Humas Persaudaraan Alumni 212, Novel Bamukmin, di Jakarta, Jumat (6/7) mengatakan bahwa Karnavian memiliki pertanda untuk mempraktikkan politik dalam penanganan kasus yang ada.

Menurutnya, tindakan itu ditandai dengan beberapa kasus yang penyelesaiannya berlarut-larut.

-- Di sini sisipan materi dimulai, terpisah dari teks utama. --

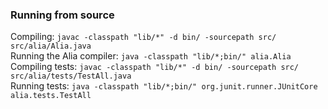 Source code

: ### Running from source

Compiling: ```javac -classpath "lib/*" -d bin/ -sourcepath src/ src/alia/Alia.java```  
Running the Alia compiler: ```java -classpath "lib/*;bin/" alia.Alia```  
Compiling tests: ```javac -classpath "lib/*" -d bin/ -sourcepath src/ src/alia/tests/TestAll.java```  
Running tests: ```java -classpath "lib/*;bin/" org.junit.runner.JUnitCore alia.tests.TestAll```
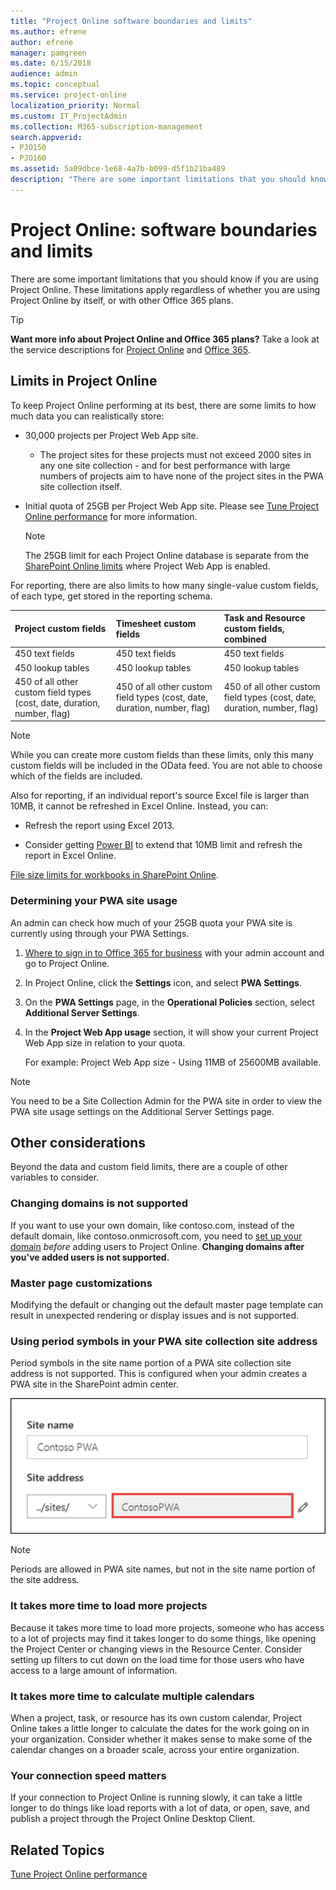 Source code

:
 ```yaml
---
title: "Project Online software boundaries and limits"
ms.author: efrene
author: efrene
manager: pamgreen
ms.date: 6/15/2018
audience: admin
ms.topic: conceptual
ms.service: project-online
localization_priority: Normal
ms.custom: IT_ProjectAdmin
ms.collection: M365-subscription-management
search.appverid:
- PJO150
- PJO160
ms.assetid: 5a09dbce-1e68-4a7b-b099-d5f1b21ba489
description: "There are some important limitations that you should know if you are using Project Online. These limitations apply regardless of whether you are using Project Online by itself, or with other Office 365 plans."
---
```


# Project Online: software boundaries and limits

  
There are some important limitations that you should know if you are using Project Online. These limitations apply regardless of whether you are using Project Online by itself, or with other Office 365 plans.
  
> [!TIP]
> **Want more info about Project Online and Office 365 plans?** Take a look at the service descriptions for [Project Online](http://technet.microsoft.com/en-us/library/project-online-service-description.aspx) and [Office 365](http://technet.microsoft.com/en-us/library/office-365-platform-service-description.aspx). 
  
## Limits in Project Online

To keep Project Online performing at its best, there are some limits to how much data you can realistically store:
  
- 30,000 projects per Project Web App site.
    
  - The project sites for these projects must not exceed 2000 sites in any one site collection - and for best performance with large numbers of projects aim to have none of the project sites in the PWA site collection itself.
    
- ﻿Initial quota of 25GB per Project Web App site. Please see [Tune Project Online performance](tune-project-online-performance.md) for more information. 
    
    > [!NOTE]
    > The 25GB limit for each Project Online database is separate from the [SharePoint Online limits](https://support.office.com/article/8f34ff47-b749-408b-abc0-b605e1f6d498) where Project Web App is enabled. 
  
For reporting, there are also limits to how many single-value custom fields, of each type, get stored in the reporting schema.
  
|**Project custom fields**|**Timesheet custom fields**|**Task and Resource custom fields, combined**|
|:-----|:-----|:-----|
|450 text fields  <br/> |450 text fields  <br/> |450 text fields  <br/> |
|450 lookup tables  <br/> |450 lookup tables  <br/> |450 lookup tables  <br/> |
|450 of all other custom field types (cost, date, duration, number, flag)  <br/> |450 of all other custom field types (cost, date, duration, number, flag)  <br/> |450 of all other custom field types (cost, date, duration, number, flag)  <br/> |
   
> [!NOTE]
> While you can create more custom fields than these limits, only this many custom fields will be included in the OData feed. You are not able to choose which of the fields are included. 
  
Also for reporting, if an individual report's source Excel file is larger than 10MB, it cannot be refreshed in Excel Online. Instead, you can:
  
- Refresh the report using Excel 2013.
    
- Consider getting [Power BI](https://powerbi.microsoft.com/en-us/) to extend that 10MB limit and refresh the report in Excel Online. 
    
[File size limits for workbooks in SharePoint Online](https://support.office.com/article/9e5bc6f8-018f-415a-b890-5452687b325e).
  
### Determining your PWA site usage

An admin can check how much of your 25GB quota your PWA site is currently using through your PWA Settings. 
  
1. [Where to sign in to Office 365 for business](https://support.office.com/article/e9eb7d51-5430-4929-91ab-6157c5a050b4) with your admin account and go to Project Online. 
    
2. In Project Online, click the **Settings** icon, and select **PWA Settings**.
    
3. On the **PWA Settings** page, in the **Operational Policies** section, select **Additional Server Settings**. 
    
4. In the **Project Web App usage** section, it will show your current Project Web App size in relation to your quota. 
    
    For example: Project Web App size - Using 11MB of 25600MB available.
    
> [!NOTE]
> You need to be a Site Collection Admin for the PWA site in order to view the PWA site usage settings on the Additional Server Settings page. 
  
## Other considerations

Beyond the data and custom field limits, there are a couple of other variables to consider.
  
### Changing domains is not supported

If you want to use your own domain, like contoso.com, instead of the default domain, like contoso.onmicrosoft.com, you need to [set up your domain](https://support.office.com/article/d6eed598-2060-4fbe-ad5c-d8263b69722f) *before*  adding users to Project Online. **Changing domains after you've added users is not supported.**

### Master page customizations

Modifying the default or changing out the default master page template can result in unexpected  rendering or display issues and is not supported. 

### Using period symbols in your PWA site collection site address

Period symbols in the site name portion of a PWA site collection site address is not supported.  This is configured when your admin creates a PWA site in the SharePoint admin center.

![Create a Project Web App site in the SharePoint admin center](media/createPWASite.png)

> [!NOTE]
> Periods are allowed in PWA site names, but not in the site name portion of the site address. 
 
### It takes more time to load more projects

Because it takes more time to load more projects, someone who has access to a lot of projects may find it takes longer to do some things, like opening the Project Center or changing views in the Resource Center. Consider setting up filters to cut down on the load time for those users who have access to a large amount of information.
  
### It takes more time to calculate multiple calendars

When a project, task, or resource has its own custom calendar, Project Online takes a little longer to calculate the dates for the work going on in your organization. Consider whether it makes sense to make some of the calendar changes on a broader scale, across your entire organization.
  
### Your connection speed matters

If your connection to Project Online is running slowly, it can take a little longer to do things like load reports with a lot of data, or open, save, and publish a project through the Project Online Desktop Client.
  
## Related Topics

[Tune Project Online performance](tune-project-online-performance.md)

Seperti contohnya, kasus ujaran kebencian kader Partai Demokrat, Viktor Laiskodat dan dugaan kebencian yang melibatkan akademisi Ade Armando. Laiskodat di kemudian hari melaju dan mendapat mayoritas suara versi hitung cepat di Pilkada NTT 2018.

Selain itu, dia mengatakan bahwa massa aksi 67 menuntut kepada kepolisian supaya segera memproses kasus hukum Gubernur Kalimantan Barat, Cornelis, yang dilaporkan telah melakukan penodaan agama dan ujaran kebencian oleh Forum Umat Islam Bersatu, Selasa (26/2).

Dirinya juga mengatakan bahwa tindakan Karnavian dalam kapasitas sebagai Kepala Kepolisian Indonesia sangat meresahkan umat Islam, karena banyak aktivitas Islam dan ulama yang telah menjadi korban. Di sisi lain, katanya juga, para penista agama tidak tersentuh dan bisa hidup nyaman.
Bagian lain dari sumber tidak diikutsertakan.